# Help with LED's



## AshNeon93 (Jan 11, 2014)

So I bought a tank from pets at home, and it didn't say in the booklet or anywhere what intensity the lights were. They are LED strip lights, one white one blue on a 64 litre tank, how can I tell whether its low med or high? Thanks, I doubt pictures would help but if so I could upload.


----------



## Greystoke (Jul 24, 2010)

Hi Ashley,
Can you identify the LEDs? (total nr per strip, type number, manufacturer)
The sizes of your tank will also be of help.


----------



## AshNeon93 (Jan 11, 2014)

The LEDs say on them Bg15-12Led-vo3-hs, the tank is 38cm/15inch deep, 60cm/24inch long and 31cm/12inch wide, I can't see a manufacturing brand or logo on them, they are imbedded in the hood, it was bought from Pets At Home and its called the Love Fish Panorama Tank 64 Litre, I know almost nothing about lighting, so if this makes sense to you thanks, there is nothing online.


----------



## Hoppy (Dec 24, 2005)

You can buy a lux meter like this:








They are sold on Ebay very cheaply, from various vendors.
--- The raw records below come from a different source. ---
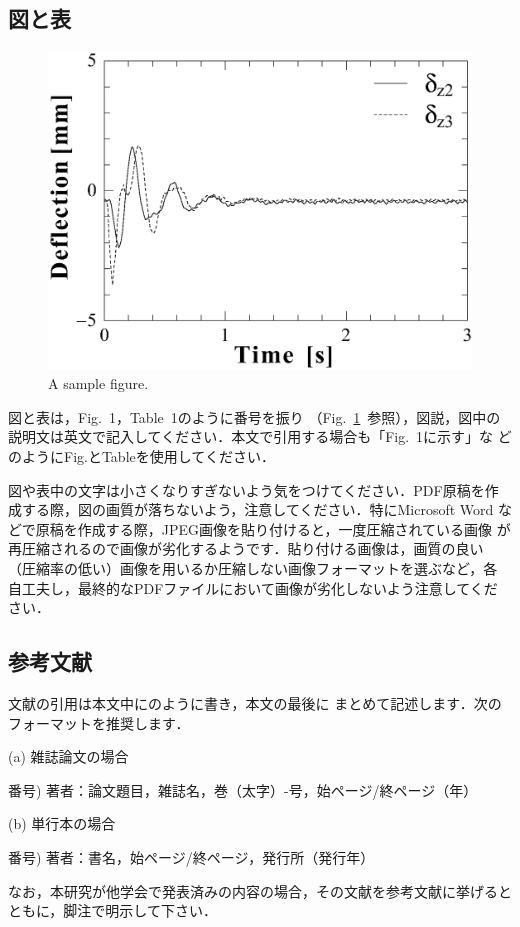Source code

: \documentclass{jarticle}
\begin{document}
\subsection{図と表}

\begin{figure}[t]
  \centering
\ifLaTeXe
  \includegraphics[width=0.5\linewidth]{fig1}
\else
\fi
  \caption{A sample figure.}
  \label{fig:samplefig}
\end{figure}

図と表は，Fig.~1，Table~1のように番号を振り
（Fig.~\ref{fig:samplefig}\ 参照），図説，図中の
説明文は英文で記入してください．本文で引用する場合も「Fig.~1に示す」な
どのようにFig.とTableを使用してください．

図や表中の文字は小さくなりすぎないよう気をつけてください．PDF原稿を作
成する際，図の画質が落ちないよう，注意してください．特にMicrosoft Word
などで原稿を作成する際，JPEG画像を貼り付けると，一度圧縮されている画像
が再圧縮されるので画像が劣化するようです．貼り付ける画像は，画質の良い
（圧縮率の低い）画像を用いるか圧縮しない画像フォーマットを選ぶなど，各
自工夫し，最終的なPDFファイルにおいて画像が劣化しないよう注意してくだ
さい．

\subsection{参考文献}

文献の引用は本文中に\cite{大会ホームページ}のように書き，本文の最後に
まとめて記述します．次のフォーマットを推奨します．

\noindent
(a) 雑誌論文の場合

\noindent
番号)  著者：論文題目，雑誌名，巻（太字）-号，始ページ/終ページ（年）

\noindent
(b) 単行本の場合

\noindent
番号)  著者：書名，始ページ/終ページ，発行所（発行年）

なお，本研究が他学会で発表済みの内容の場合，その文献を参考文献に挙げるとともに，脚注で明示して下さい．
\end{document}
You can use this to measure the lux output of the light, suspending the light at about the same distance from the lux meter sensor as it is from the substrate, but out in the air. Then divide the result by 78 and you have a pretty accurate reading of the PAR you get with that light on your tank. If it is 20-35 you have low light. If it is 35-50 you have medium light. If it is 50 to 100 you have high light. 

Any time you want to see if the light is still working well, just repeat this measurement. Or if you want to see what another light would do for you, test it the same way. It costs a little, but over several years you will be happy you have it.


----------



## AshNeon93 (Jan 11, 2014)

Chess I'll grab one of them from amazon or something


----------